§ Provided data:

[Start of Attachment]

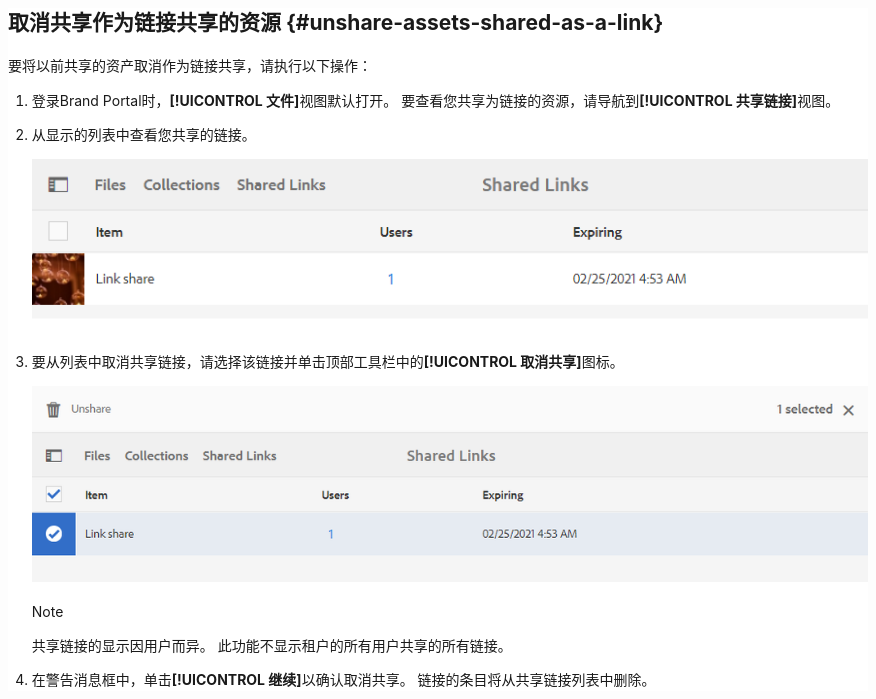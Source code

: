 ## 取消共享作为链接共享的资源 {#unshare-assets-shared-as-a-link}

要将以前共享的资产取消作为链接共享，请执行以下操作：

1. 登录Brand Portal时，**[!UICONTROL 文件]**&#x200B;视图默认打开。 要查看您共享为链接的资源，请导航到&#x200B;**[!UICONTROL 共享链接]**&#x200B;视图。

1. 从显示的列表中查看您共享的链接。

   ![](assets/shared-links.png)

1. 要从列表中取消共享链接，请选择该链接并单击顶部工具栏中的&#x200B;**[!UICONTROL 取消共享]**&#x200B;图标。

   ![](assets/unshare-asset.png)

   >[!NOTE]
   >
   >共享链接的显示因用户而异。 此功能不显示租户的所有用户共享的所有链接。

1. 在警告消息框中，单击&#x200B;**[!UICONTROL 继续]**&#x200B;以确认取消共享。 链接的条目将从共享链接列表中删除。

[End of Attachment]

§ Problem:
Lines that hold the word "unshare" are the ones to copy from the entries above.

§ Output of the exercise:
: ## 取消共享作为链接共享的资源 {#unshare-assets-shared-as-a-link}
   ![](assets/unshare-asset.png)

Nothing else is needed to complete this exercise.